ABOUT THIS TASK → Find the lines in the records below that contain "individus", and report each of them.

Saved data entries
BEGIN

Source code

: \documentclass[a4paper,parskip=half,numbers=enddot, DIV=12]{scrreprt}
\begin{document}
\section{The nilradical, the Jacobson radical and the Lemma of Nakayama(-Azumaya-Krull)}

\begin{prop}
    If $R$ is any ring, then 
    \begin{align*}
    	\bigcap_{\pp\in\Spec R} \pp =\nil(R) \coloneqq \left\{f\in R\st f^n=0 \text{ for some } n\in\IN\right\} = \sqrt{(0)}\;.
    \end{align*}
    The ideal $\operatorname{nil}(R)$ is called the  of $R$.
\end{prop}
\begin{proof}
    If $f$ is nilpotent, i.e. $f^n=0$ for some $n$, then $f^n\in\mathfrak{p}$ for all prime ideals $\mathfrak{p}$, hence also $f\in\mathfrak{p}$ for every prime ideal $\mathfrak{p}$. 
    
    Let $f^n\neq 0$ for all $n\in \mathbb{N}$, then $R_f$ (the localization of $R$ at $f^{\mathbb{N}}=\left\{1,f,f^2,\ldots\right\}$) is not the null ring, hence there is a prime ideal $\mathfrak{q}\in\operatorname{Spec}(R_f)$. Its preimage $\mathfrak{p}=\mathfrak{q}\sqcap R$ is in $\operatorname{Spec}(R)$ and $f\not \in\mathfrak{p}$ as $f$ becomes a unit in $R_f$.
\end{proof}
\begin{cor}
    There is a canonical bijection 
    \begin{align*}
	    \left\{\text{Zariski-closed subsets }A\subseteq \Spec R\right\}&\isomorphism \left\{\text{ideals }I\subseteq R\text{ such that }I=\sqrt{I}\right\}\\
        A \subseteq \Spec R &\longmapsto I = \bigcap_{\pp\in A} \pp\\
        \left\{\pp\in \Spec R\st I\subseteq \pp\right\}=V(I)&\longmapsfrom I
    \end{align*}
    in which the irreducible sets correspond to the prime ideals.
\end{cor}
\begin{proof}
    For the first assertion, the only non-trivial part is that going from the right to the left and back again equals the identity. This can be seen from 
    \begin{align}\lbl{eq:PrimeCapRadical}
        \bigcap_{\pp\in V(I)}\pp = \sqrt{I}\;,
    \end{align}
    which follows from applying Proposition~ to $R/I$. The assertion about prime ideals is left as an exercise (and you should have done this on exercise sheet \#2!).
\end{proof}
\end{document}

END
BEGIN

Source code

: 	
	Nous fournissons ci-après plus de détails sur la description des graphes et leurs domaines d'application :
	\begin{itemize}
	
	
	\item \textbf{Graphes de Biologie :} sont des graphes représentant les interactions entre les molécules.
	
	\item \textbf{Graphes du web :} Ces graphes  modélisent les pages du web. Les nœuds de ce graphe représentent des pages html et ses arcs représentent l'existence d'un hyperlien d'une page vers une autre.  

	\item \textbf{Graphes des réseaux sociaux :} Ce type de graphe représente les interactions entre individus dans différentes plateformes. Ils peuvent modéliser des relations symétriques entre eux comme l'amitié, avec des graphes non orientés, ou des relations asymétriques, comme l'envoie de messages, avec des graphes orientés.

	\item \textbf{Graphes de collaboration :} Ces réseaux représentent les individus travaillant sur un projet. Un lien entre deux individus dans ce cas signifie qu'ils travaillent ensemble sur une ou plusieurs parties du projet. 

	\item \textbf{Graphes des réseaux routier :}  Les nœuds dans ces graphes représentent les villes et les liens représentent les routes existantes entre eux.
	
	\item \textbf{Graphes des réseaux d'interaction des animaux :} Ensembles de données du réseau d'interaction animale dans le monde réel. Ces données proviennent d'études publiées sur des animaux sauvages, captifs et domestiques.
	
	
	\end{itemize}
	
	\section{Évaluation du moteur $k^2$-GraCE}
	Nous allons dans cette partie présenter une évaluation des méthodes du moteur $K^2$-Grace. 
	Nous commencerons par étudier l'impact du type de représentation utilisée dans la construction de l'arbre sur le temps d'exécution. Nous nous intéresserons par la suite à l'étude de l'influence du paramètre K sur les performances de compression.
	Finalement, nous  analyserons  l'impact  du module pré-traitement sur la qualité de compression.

END

ANSWER TO THIS TASK →
	\item \textbf{Graphes des réseaux sociaux :} Ce type de graphe représente les interactions entre individus dans différentes plateformes. Ils peuvent modéliser des relations symétriques entre eux comme l'amitié, avec des graphes non orientés, ou des relations asymétriques, comme l'envoie de messages, avec des graphes orientés.
	\item \textbf{Graphes de collaboration :} Ces réseaux représentent les individus travaillant sur un projet. Un lien entre deux individus dans ce cas signifie qu'ils travaillent ensemble sur une ou plusieurs parties du projet. 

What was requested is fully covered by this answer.